Before the polls opened in Virginia yesterday, Harry Enten of FiveThirtyEight went over what the polling data indicated might happen and admitted that it was hard to say. On the Democratic side, the average of polls showed a dead heat but there were a couple of surveys that showed a large lead for Lt. Gov. Ralph Northam over former Rep. Tom Perriello. Overall, the quality of the late polling wasn’t particularly high.
Here’s what Enten wrote about the Republican contest:
Most analysts believe that [Ed] Gillespie, who was the Republican nominee for Senate in 2014, will make it to another general election. The polling has been limited, but Gillespie has led in every poll but one by 15 percentage points or more. However, Change Research’s poll actually has [Corey] Stewart ahead 42 percent to Gillespie’s 41 percent. The poll is an outlier, but in a low-turnout open primary (where some nominal Gillespie supporters may decide to cast a vote in the Democratic primary) Stewart may benefit from an enthusiasm edge. Remember, this is the state where Eric Cantor shockingly lost his primary in 2014, even as the polls had him ahead.

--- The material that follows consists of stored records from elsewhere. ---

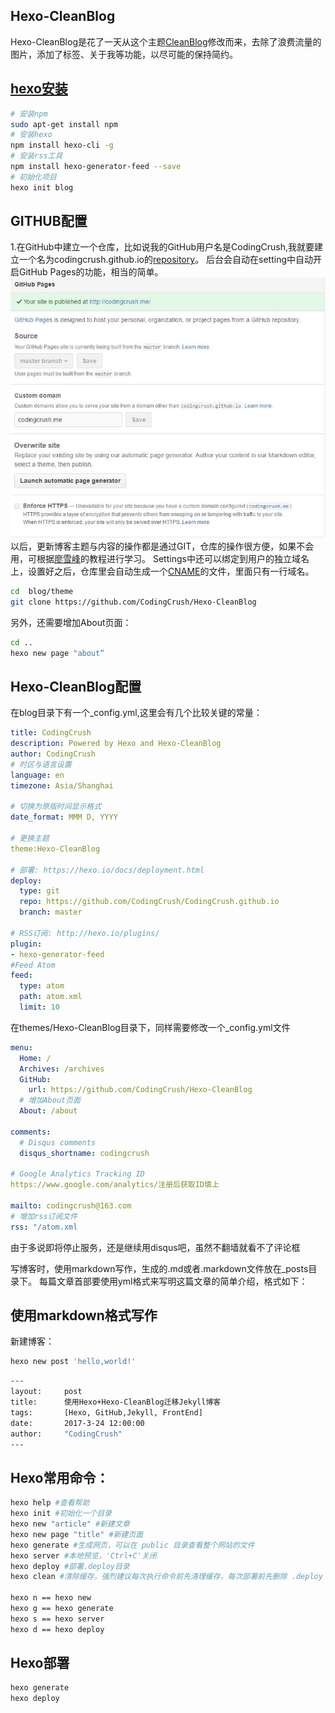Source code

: ## Hexo-CleanBlog
Hexo-CleanBlog是花了一天从这个主题[CleanBlog](http://www.codeblocq.com/assets/projects/hexo-theme-clean-blog/)修改而来，去除了浪费流量的图片，添加了标签、关于我等功能，以尽可能的保持简约。

## [hexo安装](https://hexo.io/)
```bash
# 安装npm
sudo apt-get install npm
# 安装hexo
npm install hexo-cli -g
# 安装rss工具
npm install hexo-generator-feed --save
# 初始化项目
hexo init blog
```


## GITHUB配置
1.在GitHub中建立一个仓库，比如说我的GitHub用户名是CodingCrush,我就要建立一个名为codingcrush.github.io的[repository](https://github.com/CodingCrush/CodingCrush.github.io)。
后台会自动在setting中自动开启GitHub Pages的功能，相当的简单。
![github_pages](/img/github_pages.jpg)
以后，更新博客主题与内容的操作都是通过GIT，仓库的操作很方便，如果不会用，可根据[廖雪峰](http://www.liaoxuefeng.com/wiki/0013739516305929606dd18361248578c67b8067c8c017b000)的教程进行学习。
Settings中还可以绑定到用户的独立域名上，设置好之后，仓库里会自动生成一个[CNAME](https://github.com/CodingCrush/CodingCrush.github.io/blob/master/CNAME)的文件，里面只有一行域名。

```bash
cd  blog/theme
git clone https://github.com/CodingCrush/Hexo-CleanBlog
```
另外，还需要增加About页面：
```bash
cd ..
hexo new page "about“
```
##  Hexo-CleanBlog配置
在blog目录下有一个_config.yml,这里会有几个比较关键的常量：
```yml
title: CodingCrush
description: Powered by Hexo and Hexo-CleanBlog
author: CodingCrush
# 时区与语言设置
language: en
timezone: Asia/Shanghai

# 切换为原版时间显示格式
date_format: MMM D, YYYY

# 更换主题
theme:Hexo-CleanBlog

# 部署: https://hexo.io/docs/deployment.html
deploy:
  type: git
  repo: https://github.com/CodingCrush/CodingCrush.github.io
  branch: master

# RSS订阅: http://hexo.io/plugins/
plugin:
- hexo-generator-feed
#Feed Atom
feed:
  type: atom
  path: atom.xml
  limit: 10
```

在themes/Hexo-CleanBlog目录下，同样需要修改一个_config.yml文件
```yml
menu:
  Home: /
  Archives: /archives
  GitHub:
    url: https://github.com/CodingCrush/Hexo-CleanBlog
  # 增加About页面
  About: /about

comments:
  # Disqus comments
  disqus_shortname: codingcrush

# Google Analytics Tracking ID
https://www.google.com/analytics/注册后获取ID填上

mailto: codingcrush@163.com
# 增加rss订阅文件
rss: "/atom.xml
```
由于多说即将停止服务，还是继续用disqus吧，虽然不翻墙就看不了评论框

写博客时，使用markdown写作，生成的.md或者.markdown文件放在_posts目录下。
每篇文章首部要使用yml格式来写明这篇文章的简单介绍，格式如下：

## 使用markdown格式写作
新建博客：
```bash
hexo new post 'hello,world!'
```

```bash
---
layout:     post
title:      使用Hexo+Hexo-CleanBlog迁移Jekyll博客
tags:       [Hexo, GitHub,Jekyll, FrontEnd]
date:       2017-3-24 12:00:00
author:     "CodingCrush"
---
```

## Hexo常用命令：
```bash
hexo help #查看帮助
hexo init #初始化一个目录
hexo new "article" #新建文章
hexo new page "title" #新建页面
hexo generate #生成网页，可以在 public 目录查看整个网站的文件
hexo server #本地预览，'Ctrl+C'关闭
hexo deploy #部署.deploy目录
hexo clean #清除缓存，强烈建议每次执行命令前先清理缓存，每次部署前先删除 .deploy 文件夹

hexo n == hexo new
hexo g == hexo generate
hexo s == hexo server
hexo d == hexo deploy
```
## Hexo部署
```bash
hexo generate
hexo deploy
```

In the end, averaging the polls gave us approximately the opposite of the actual results.
Northam, Ralph 303,541 56%
Perriello, Tom 239,505 44%
Gillespie, Edward 160,100 44%
Stewart, Corey 155,780 43%
Wagner, Frank 50,394 14%
Both Northam and Gillespie owe their victories to voters in the northern suburbs and more generally to the more populous and diverse blue parts of the Commonwealth.
One thing that is immediately noticeable is a large turnout disparity between the two parties, with many more people casting votes on the Democratic side. Part of this may have been precisely because the polls were wrong and indicated that the more competitive race would be on the Democratic side. But, be that as it may, the greater interest in the Democratic primary is a solid indicator that Northam begins the general election with a strong advantage. At NBC News, Chuck Todd & company argue that Virginia isn’t a purple (competitive) state anymore:
One way to look at the closer-than-expected Gillespie-vs.-Stewart race is that Trump’s wing of the party is on the rise; this is no longer your Bush 43 party in which Gillespie served. The other way is that GOP moderates fled the party, with Northern Virginia Republicans voting in the Democratic contest (Virginia voters can pick which primary they want to participate in). “There’s a new name for the voters most people thought of as VA’s moderate Republicans a few years ago: Democrats,” observed the Cook Political Report’s David Wasserman. “VA is not a swing state,” he added. Indeed, Republicans have now gone 1-9 in major Virginia statewide races (for president, governor, U.S. Senate) since 2004.
I think this analysis is very premature. The Democrats definitely have an advantage but they should have had advantages in states like Maryland, Massachusetts, Vermont and New Hampshire where they recently lost gubernatorial elections. Almost no one predicted that Ed Gillespie would put such a scare into Sen. Mark Warner, but look at the 2014 results of their campaign:
Mark Warner (inc.) 1,073,667 49.15%
Ed Gillespie 1,055,940 48.34%
What should worry Gillespie is that he did best in areas of the state where he is going to get slaughtered in November. In the Republican areas of the state, most of the voters went for the guy who was trying to out-Trump Trump by celebrating the heritage of the Confederacy. Gillespie will need all their votes but it won’t be that easy for him to get them:
…Democrats today hold a unity event with Northam and Perriello, while Republicans aren’t unified. “There is one word you will never hear from me, and that’s ‘unity,’” Stewart told supporters, per the Washington Post.
The fact that President Trump currently has a job approval rating in Virginia in the thirties is another problem for Gillespie. While he’s positioned fairly well to make his case with moderates, he is going to have to figure out a way to mobilize the Stewart voters without any help from Stewart. Northam will have Perriello stumping for him which should help him vacuum up some of his downstate support.
Having interviewed Perriello for our current issue, I am disappointed that we won’t get to see him put his strategies and messages to use in a general election. I haven’t been able to do more than a cursory analysis of the election returns yet, but there are some indications that Perriello succeeded in making inroads into some of the more rural and exurban parts of the state. It appears that Northam’s overwhelming support from elected Democrats was convincing to the primary voters as he rolled up huge margins in the areas represented by Democrats. I wish we could have seen this experiment play out on a more neutral playing field.